Hearing Aide: The Weeknd, ‘My Dear Melancholy,’

The Weeknd released a six-track EP called My Dear Melancholy, as a surprise in the early morning of Friday, March 30, following up his previous effort, 2016’s Starboy. Earlier that day, The Weeknd had posted a photo of the cover art of the EP with the caption “tonight,” leading fans to correctly speculate that they would hear new material that evening.

My Dear Melancholy, was launched through XO and Republic Records. It’s a direct, dark message that describes the lows that come with ending a relationship. Its synth waves matched with blunted 808 kicks and lo-fi Moog leads create the perfect film noir atmosphere for a dramatic reading of this letter in a high pitch, saccharine croon. The featured vocal style features a redux of influences like Michael Jackson and Prince, and mingles well with contemporaries such as Bruno Mars and 6lack. Much like the cover art, Melancholy is a unique cross between new age R & B; hip hop bass and drum lines with Halloween synth parts and moody melodies.
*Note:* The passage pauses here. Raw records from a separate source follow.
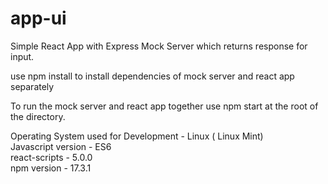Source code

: # app-ui

Simple React App with Express Mock Server which returns response for input.

use npm install to install dependencies of mock server and react app separately

To run the mock server and react app together use npm start at the root of the directory.

Operating System used for Development - Linux ( Linux Mint) \
Javascript version - ES6\
react-scripts - 5.0.0\
npm version - 17.3.1
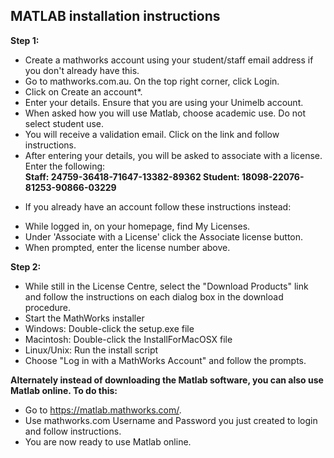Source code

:<h2> MATLAB installation instructions </h2>

<b>Step 1: </b> <br>

- Create a mathworks account using your student/staff email address if you don't already have this.
- Go to mathworks.com.au. On the top right corner, click Login.
- Click on Create an account*.
- Enter your details. Ensure that you are using your Unimelb account. 
- When asked how you will use Matlab, choose academic use. Do not select student use.
- You will receive a validation email. Click on the link and follow instructions.
- After entering your details, you will be asked to associate with a license. Enter the following:<br>
        <b> Staff:  24759-36418-71647-13382-89362
        Student:  18098-22076-81253-90866-03229</b>

* If you already have an account follow these instructions instead: 

- While logged in, on your homepage, find My Licenses.
- Under 'Associate with a License' click the Associate license button.
- When prompted, enter the license number above.
 
<b>Step 2: </b> <br>

- While still in the License Centre, select the "Download Products" link and follow the instructions on each dialog box in the download procedure.
- Start the MathWorks installer
- Windows: Double-click the setup.exe file
- Macintosh: Double-click the InstallForMacOSX file
- Linux/Unix: Run the install script
- Choose "Log in with a MathWorks Account" and follow the prompts.

<b>Alternately instead of downloading the Matlab software, you can also use Matlab online. To do this:</b>

- Go to https://matlab.mathworks.com/. 
- Use mathworks.com Username and Password you just created to login and follow instructions.
- You are now ready to use Matlab online.
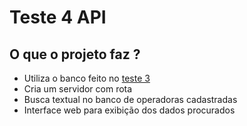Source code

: # Teste 4 API

## O que o projeto faz ?

- Utiliza o banco feito no [teste 3](https://github.com/SrVaderXD/Teste-3-Banco-de-Dados)
- Cria um servidor com rota
- Busca textual no banco de operadoras cadastradas
- Interface web para exibição dos dados procurados
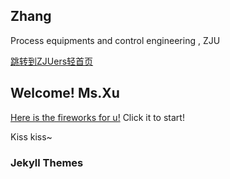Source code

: ## Zhang

Process equipments and control engineering , ZJU

[跳转到ZJUers轻首页](https://zjuers.com/)

## Welcome! Ms.Xu 

[Here is the fireworks for u!](https://fireworks.nianbroken.top) Click it to start!

Kiss kiss~

### Jekyll Themes


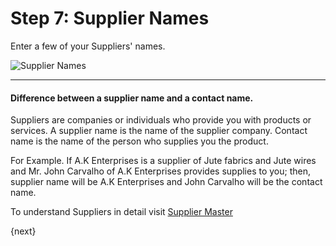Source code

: # Step 7: Supplier Names

Enter a few of your Suppliers' names.

![Supplier Names](/assets/erpnext_org/images/setup-wizard/setup-wizard-7.png)

---

#### Difference between a supplier name and a contact name.

Suppliers are companies or individuals who provide you with products or services. A supplier name is the name of the supplier company. Contact name is the name of the person who supplies you the product.

For Example. If A.K Enterprises is a supplier of Jute fabrics and Jute wires and Mr. John Carvalho of A.K Enterprises provides supplies to you; then, supplier name will be A.K Enterprises and John Carvalho will be the contact name.

To understand Suppliers in detail visit [Supplier Master](/buying/supplier-master)

{next}
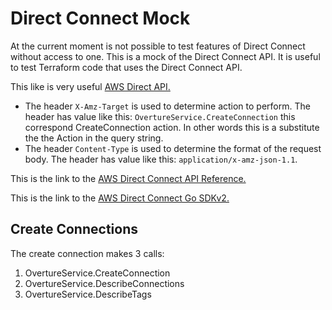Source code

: # Direct Connect Mock

At the current moment is not possible to test features of Direct Connect without access to one. This is a mock of the Direct Connect API. It is useful to test Terraform code that uses the Direct Connect API.

This like is very useful [AWS Direct API.](https://frichetten.com/blog/aws-api-protocols/#:~:text=Here%2C%20there%20is%20no%20X-Amz-Target%20header.%20It%20is,to%20intercept%20CLI%20traffic%20and%20inspect%20it%20yourself.)

* The header `X-Amz-Target` is used to determine action to perform. The header has value like this: `OvertureService.CreateConnection` this correspond CreateConnection action. In other words this is a substitute the the Action in the query string.
* The header `Content-Type` is used to determine the format of the request body. The header has value like this: `application/x-amz-json-1.1`.

This is the link to the [AWS Direct Connect API Reference.](https://docs.aws.amazon.com/directconnect/latest/APIReference/API_Operations.html)

This is the link to the [AWS Direct Connect Go SDKv2.](https://pkg.go.dev/github.com/aws/aws-sdk-go-v2/service/directconnect#pkg-overview)

## Create Connections

The create connection makes 3 calls:

1. OvertureService.CreateConnection
2. OvertureService.DescribeConnections
3. OvertureService.DescribeTags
“Call Out My Name” opens the EP and describes a bad relationship, labeled a “mistake” in the first verse. The narrator, born Abel Tesfaye, 28, denies responsibility for the relationship’s downfall, accusing the former partner of “wasting [his] time.” The theme of time wasting comes up again as the title of the third track, “Wasted Times,” where Tesfaye introduces a second relationship, one that occurred a long time ago. In this track, he compares the two relationships, saying that “she wasn’t even half of you,” as an ode to the one who got away.

Perhaps his downfall is that his lyrics have no repentance. He refuses to see his own faults in the described situation and he attempts to make the subject jealous, while also complaining that she dates other people. Instead of contemplating what he could have done better, he wastes time by both bragging about his wounds and shifting blame throughout the narrative. But his broken heart is consumable. It works. It sells. It’s tearfully, deliciously entertaining.

Although Tesfaye has possibly the most recognizable face in modern hip hop and pop music, he keeps a relatively low profile in the public eye, rarely giving interviews or confirming information about his personal life. This adds to the air of mystery that is also carried through the image and production of the EP. Melancholy hosts collaborators such as Gesaffelstein, who produced tracks 4 and 5, “Hurt You,” and “I Was Never There.” Other producers, co – producers, and collaborators included Frank Dukes (tracks 1, 2, 3, 4, and 6); Cirkut (track 5); Marz (track 2); and more. Tesfaye handled executive production after multiple tours throughout 2016 and ‘17 following Starboy.

Overall, My Dear Melancholy, keeps the presentation short, sweet, and sad; yet hopefully open-ended like the comma attached to the title. It’s a tragic story, but it gives a lot of insight into its subject in a way many listeners can understand. Atmospheric, smokey production with a few plot twists that work are a great pairing with the emotional lyrics and intense delivery. Although sometimes extra, The Weeknd delivered a solid performance and debuted a message about a darker time in life, and his pain comes across as genuine.


My Dear Melancholy, can be found on all major digital music platforms.